Task objective: Transcribe each entry below exactly. Pictures do not go in the copy.

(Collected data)
════════════════

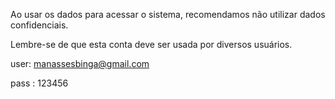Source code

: Ao usar os dados para acessar o sistema, recomendamos não utilizar dados confidenciais. 

Lembre-se de que esta conta deve ser usada por diversos usuários.


user: manassesbinga@gmail.com

pass : 123456
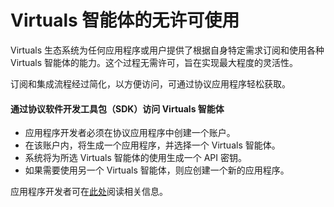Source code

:# Virtuals 智能体的无许可使用

Virtuals 生态系统为任何应用程序或用户提供了根据自身特定需求订阅和使用各种 Virtuals 智能体的能力。这个过程无需许可，旨在实现最大程度的灵活性。

订阅和集成流程经过简化，以方便访问，可通过协议应用程序轻松获取。

#### 通过协议软件开发工具包（SDK）访问 Virtuals 智能体

- 应用程序开发者必须在协议应用程序中创建一个账户。
- 在该账户内，将生成一个应用程序，并选择一个 Virtuals 智能体。
- 系统将为所选 Virtuals 智能体的使用生成一个 API 密钥。
- 如果需要使用另一个 Virtuals 智能体，则应创建一个新的应用程序。

应用程序开发者可在[此处](../developer-documents/agent-utilisation-sdk-access)阅读相关信息。
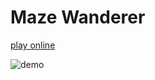 # Maze Wanderer

[play online](https://grantshandy.github.io/maze-wanderer)

![demo](https://raw.githubusercontent.com/grantshandy/maze-wanderer/main/demo.gif)
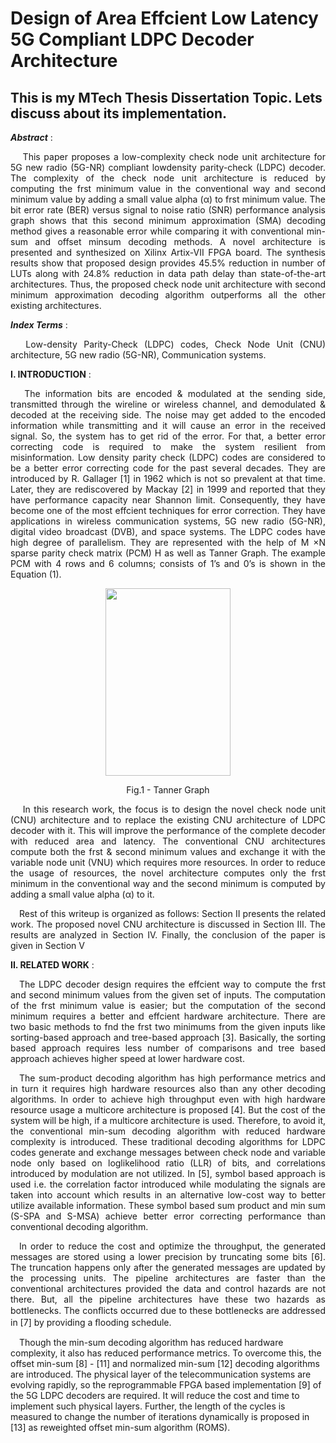 # Design of Area Effcient Low Latency 5G Compliant LDPC Decoder Architecture
## This is my MTech Thesis Dissertation Topic. Lets discuss about its implementation.
***Abstract*** : <p align="justify"> &emsp; This paper proposes a low-complexity check node unit architecture for 5G new radio (5G-NR) compliant lowdensity parity-check (LDPC) decoder. The complexity of the check node unit architecture is reduced by computing the frst minimum value in the conventional way and second minimum value by adding a small value alpha (α) to frst minimum value. 
 The bit error rate (BER) versus signal to noise ratio (SNR) performance analysis graph shows that this second minimum approximation (SMA) decoding method gives a reasonable error while comparing it with conventional min-sum and offset minsum decoding methods.
 A novel architecture is presented and synthesized on Xilinx Artix-VII FPGA board. The synthesis results show that proposed design provides 45.5% reduction in number of LUTs along with 24.8% reduction in data path delay than state-of-the-art architectures. Thus, the proposed check node unit architecture with second minimum approximation decoding algorithm outperforms all the other existing architectures. </p>
 
 ***Index Terms*** : <p align="justify"> &emsp; Low-density Parity-Check (LDPC) codes, Check Node Unit (CNU) architecture, 5G new radio (5G-NR), Communication systems.</p>
 
 
**I. INTRODUCTION** : <p align="justify"> &emsp; The information bits are encoded & modulated at the
sending side, transmitted through the wireline or wireless
channel, and demodulated & decoded at the receiving side.
The noise may get added to the encoded information while
transmitting and it will cause an error in the received signal.
So, the system has to get rid of the error. For that, a better
error correcting code is required to make the system resilient
from misinformation. Low density parity check (LDPC) codes
are considered to be a better error correcting code for the past
several decades. They are introduced by R. Gallager [1] in
1962 which is not so prevalent at that time. Later, they are
rediscovered by Mackay [2] in 1999 and reported that they
have performance capacity near Shannon limit. Consequently,
they have become one of the most effcient techniques for error
correction. They have applications in wireless communication
systems, 5G new radio (5G-NR), digital video broadcast
(DVB), and space systems.
The LDPC codes have high degree of parallelism. They are
represented with the help of M ×N sparse parity check matrix
(PCM) H as well as Tanner Graph. The example PCM with 4
rows and 6 columns; consists of 1’s and 0’s is shown in the
Equation (1).</p>
<p align="center">
<img src="https://user-images.githubusercontent.com/73669849/196792234-72039c2d-b428-4824-ad01-b8e052ece533.JPG" width="200" height="300">
</p>
<p align = "center">
Fig.1 - Tanner Graph
</p>

<p align="justify">
&emsp; In this research work, the focus is to design the novel check
node unit (CNU) architecture and to replace the existing CNU
architecture of LDPC decoder with it. This will improve the
performance of the complete decoder with reduced area and
latency. The conventional CNU architectures compute both
the frst & second minimum values and exchange it with the
variable node unit (VNU) which requires more resources. In
order to reduce the usage of resources, the novel architecture
computes only the frst minimum in the conventional way and
the second minimum is computed by adding a small value
alpha (α) to it. </p>
 
<p align="justify">
&emsp;Rest of this writeup is organized as follows: Section II presents
the related work. The proposed novel CNU architecture is
discussed in Section III. The results are analyzed in Section
IV. Finally, the conclusion of the paper is given in Section V  
</p>

**II. RELATED WORK** : <p align="justify">
&emsp;The LDPC decoder design requires the effcient way to
compute the frst and second minimum values from the given
set of inputs. The computation of the frst minimum value is
easier; but the computation of the second minimum requires
a better and effcient hardware architecture. There are two
basic methods to fnd the frst two minimums from the given
inputs like sorting-based approach and tree-based approach
[3]. Basically, the sorting based approach requires less number
of comparisons and tree based approach achieves higher speed
at lower hardware cost.</p>
 
 <p align="justify">
&emsp;The sum-product decoding algorithm has high performance
metrics and in turn it requires high hardware resources also
than any other decoding algorithms. In order to achieve high
throughput even with high hardware resource usage a multicore architecture is proposed [4]. But the cost of the system
will be high, if a multicore architecture is used. Therefore, to
avoid it, the conventional min-sum decoding algorithm with
reduced hardware complexity is introduced. These traditional
decoding algorithms for LDPC codes generate and exchange
messages between check node and variable node only based on
loglikelihood ratio (LLR) of bits, and correlations introduced
by modulation are not utilized. In [5], symbol based approach
is used i.e. the correlation factor introduced while modulating
the signals are taken into account which results in an alternative low-cost way to better utilize available information. These
symbol based sum product and min sum (S-SPA and S-MSA)
achieve better error correcting performance than conventional
decoding algorithm.</p>
  
  <p align="justify">
&emsp;In order to reduce the cost and optimize the throughput,
the generated messages are stored using a lower precision by
truncating some bits [6]. The truncation happens only after
the generated messages are updated by the processing units.
The pipeline architectures are faster than the conventional
architectures provided the data and control hazards are not
there. But, all the pipeline architectures have these two hazards
as bottlenecks. The conﬂicts occurred due to these bottlenecks
are addressed in [7] by providing a ﬂooding schedule.</p>
   <p align="justify">
    
&emsp;Though the min-sum decoding algorithm has reduced hardware complexity, it also has reduced performance metrics. To
overcome this, the offset min-sum [8] - [11] and normalized min-sum [12] decoding algorithms are introduced. The
physical layer of the telecommunication systems are evolving
rapidly, so the reprogrammable FPGA based implementation
[9] of the 5G LDPC decoders are required. It will reduce the
cost and time to implement such physical layers. Further, the
length of the cycles is measured to change the number of
iterations dynamically is proposed in [13] as reweighted offset
min-sum algorithm (ROMS).</p>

════════════════

Written solution:
Source code

: Ao usar os dados para acessar o sistema, recomendamos não utilizar dados confidenciais. 

Lembre-se de que esta conta deve ser usada por diversos usuários.


user: manassesbinga@gmail.com

pass : 123456
Source code

:# Virtuals 智能体的无许可使用

Virtuals 生态系统为任何应用程序或用户提供了根据自身特定需求订阅和使用各种 Virtuals 智能体的能力。这个过程无需许可，旨在实现最大程度的灵活性。

订阅和集成流程经过简化，以方便访问，可通过协议应用程序轻松获取。

#### 通过协议软件开发工具包（SDK）访问 Virtuals 智能体

- 应用程序开发者必须在协议应用程序中创建一个账户。
- 在该账户内，将生成一个应用程序，并选择一个 Virtuals 智能体。
- 系统将为所选 Virtuals 智能体的使用生成一个 API 密钥。
- 如果需要使用另一个 Virtuals 智能体，则应创建一个新的应用程序。

应用程序开发者可在[此处](../developer-documents/agent-utilisation-sdk-access)阅读相关信息。
 # Maze Wanderer

[play online](https://grantshandy.github.io/maze-wanderer)

![demo](https://raw.githubusercontent.com/grantshandy/maze-wanderer/main/demo.gif)
 # Design of Area Effcient Low Latency 5G Compliant LDPC Decoder Architecture
## This is my MTech Thesis Dissertation Topic. Lets discuss about its implementation.
***Abstract*** : <p align="justify"> &emsp; This paper proposes a low-complexity check node unit architecture for 5G new radio (5G-NR) compliant lowdensity parity-check (LDPC) decoder. The complexity of the check node unit architecture is reduced by computing the frst minimum value in the conventional way and second minimum value by adding a small value alpha (α) to frst minimum value. 
 The bit error rate (BER) versus signal to noise ratio (SNR) performance analysis graph shows that this second minimum approximation (SMA) decoding method gives a reasonable error while comparing it with conventional min-sum and offset minsum decoding methods.
 A novel architecture is presented and synthesized on Xilinx Artix-VII FPGA board. The synthesis results show that proposed design provides 45.5% reduction in number of LUTs along with 24.8% reduction in data path delay than state-of-the-art architectures. Thus, the proposed check node unit architecture with second minimum approximation decoding algorithm outperforms all the other existing architectures. </p>
 
 ***Index Terms*** : <p align="justify"> &emsp; Low-density Parity-Check (LDPC) codes, Check Node Unit (CNU) architecture, 5G new radio (5G-NR), Communication systems.</p>
 
 
**I. INTRODUCTION** : <p align="justify"> &emsp; The information bits are encoded & modulated at the
sending side, transmitted through the wireline or wireless
channel, and demodulated & decoded at the receiving side.
The noise may get added to the encoded information while
transmitting and it will cause an error in the received signal.
So, the system has to get rid of the error. For that, a better
error correcting code is required to make the system resilient
from misinformation. Low density parity check (LDPC) codes
are considered to be a better error correcting code for the past
several decades. They are introduced by R. Gallager [1] in
1962 which is not so prevalent at that time. Later, they are
rediscovered by Mackay [2] in 1999 and reported that they
have performance capacity near Shannon limit. Consequently,
they have become one of the most effcient techniques for error
correction. They have applications in wireless communication
systems, 5G new radio (5G-NR), digital video broadcast
(DVB), and space systems.
The LDPC codes have high degree of parallelism. They are
represented with the help of M ×N sparse parity check matrix
(PCM) H as well as Tanner Graph. The example PCM with 4
rows and 6 columns; consists of 1’s and 0’s is shown in the
Equation (1).</p>
<p align="center">
<img src="https://user-images.githubusercontent.com/73669849/196792234-72039c2d-b428-4824-ad01-b8e052ece533.JPG" width="200" height="300">
</p>
<p align = "center">
Fig.1 - Tanner Graph
</p>

<p align="justify">
&emsp; In this research work, the focus is to design the novel check
node unit (CNU) architecture and to replace the existing CNU
architecture of LDPC decoder with it. This will improve the
performance of the complete decoder with reduced area and
latency. The conventional CNU architectures compute both
the frst & second minimum values and exchange it with the
variable node unit (VNU) which requires more resources. In
order to reduce the usage of resources, the novel architecture
computes only the frst minimum in the conventional way and
the second minimum is computed by adding a small value
alpha (α) to it. </p>
 
<p align="justify">
&emsp;Rest of this writeup is organized as follows: Section II presents
the related work. The proposed novel CNU architecture is
discussed in Section III. The results are analyzed in Section
IV. Finally, the conclusion of the paper is given in Section V  
</p>

**II. RELATED WORK** : <p align="justify">
&emsp;The LDPC decoder design requires the effcient way to
compute the frst and second minimum values from the given
set of inputs. The computation of the frst minimum value is
easier; but the computation of the second minimum requires
a better and effcient hardware architecture. There are two
basic methods to fnd the frst two minimums from the given
inputs like sorting-based approach and tree-based approach
[3]. Basically, the sorting based approach requires less number
of comparisons and tree based approach achieves higher speed
at lower hardware cost.</p>
 
 <p align="justify">
&emsp;The sum-product decoding algorithm has high performance
metrics and in turn it requires high hardware resources also
than any other decoding algorithms. In order to achieve high
throughput even with high hardware resource usage a multicore architecture is proposed [4]. But the cost of the system
will be high, if a multicore architecture is used. Therefore, to
avoid it, the conventional min-sum decoding algorithm with
reduced hardware complexity is introduced. These traditional
decoding algorithms for LDPC codes generate and exchange
messages between check node and variable node only based on
loglikelihood ratio (LLR) of bits, and correlations introduced
by modulation are not utilized. In [5], symbol based approach
is used i.e. the correlation factor introduced while modulating
the signals are taken into account which results in an alternative low-cost way to better utilize available information. These
symbol based sum product and min sum (S-SPA and S-MSA)
achieve better error correcting performance than conventional
decoding algorithm.</p>
  
  <p align="justify">
&emsp;In order to reduce the cost and optimize the throughput,
the generated messages are stored using a lower precision by
truncating some bits [6]. The truncation happens only after
the generated messages are updated by the processing units.
The pipeline architectures are faster than the conventional
architectures provided the data and control hazards are not
there. But, all the pipeline architectures have these two hazards
as bottlenecks. The conﬂicts occurred due to these bottlenecks
are addressed in [7] by providing a ﬂooding schedule.</p>
   <p align="justify">
    
&emsp;Though the min-sum decoding algorithm has reduced hardware complexity, it also has reduced performance metrics. To
overcome this, the offset min-sum [8] - [11] and normalized min-sum [12] decoding algorithms are introduced. The
physical layer of the telecommunication systems are evolving
rapidly, so the reprogrammable FPGA based implementation
[9] of the 5G LDPC decoders are required. It will reduce the
cost and time to implement such physical layers. Further, the
length of the cycles is measured to change the number of
iterations dynamically is proposed in [13] as reweighted offset
min-sum algorithm (ROMS).</p>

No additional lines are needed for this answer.